SPOON FACE STEINBERG
by Lee Hall.
Jermyn Street Theatre 16b Jermyn Street SW1 6ST To 20 July 2013.
Mon–Sat 8pm Mat Sat & 11, 18 July 4pm.
Runs 1hr 15min No interval.
TICKETS:0207 287 2075.
Review: William Russell 2 July.
Thinking aloud about life – and death.
A critic has a choice – bone up on the subject before hand or go sight unseen. For Lee Hall’s play, hot foot from holiday, I went knowing only that it deals with autism.
In fact it is a radio play he wrote in 1997 which was subsequently adapted for the stage, and is a monologue delivered by a seven year old Jewish girl who is not only afflicted with autism but is dying from cancer. Through her thoughts we follow her journey as she comes to terms with the really horrible hand life has dealt her.
The difficulty for me caused by that ignorance – the monologue is splendidly delivered by Lucy Hollis – was that it took ages to realise she was playing such a young girl. Ms Hollis looks about fourteen as she bounces vigorously round the stage. Part of the play’s power is that Spoonface is so very young.
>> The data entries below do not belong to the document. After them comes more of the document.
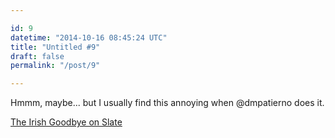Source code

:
 ```yaml
---

id: 9
datetime: "2014-10-16 08:45:24 UTC"
title: "Untitled #9"
draft: false
permalink: "/post/9"

---
```


Hmmm, maybe... but I usually find this annoying when @dmpatierno does it. 

[The Irish Goodbye on Slate](http://www.slate.com/articles/life/a_fine_whine/2013/07/ghosting_the_irish_goodbye_the_french_leave_stop_saying_goodbye_at_parties.html)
But Hollis is, if not utterly spell binding, consistently watchable, and confides Spoonface’s verdicts on this and that with a wonderfully ingratiating smile to her unseen listeners while reflecting that she wants to die like an opera heroine – playing and singing along to the great death scenes on her personal stereo the while. It is a very considerable piece of acting.
Hollis was actor in residence at Glasgow Citizens and the director, Max Barton, associate director at Jermyn Street, was recently assistant director at the Citizens so the production is associated with that theatre. He and designer Carmen Mueck have come up with a staging which fits the tiny Jermyn Street space perfectly – not always the case recently with some productions – and the result is a moving, engrossing and complex evening.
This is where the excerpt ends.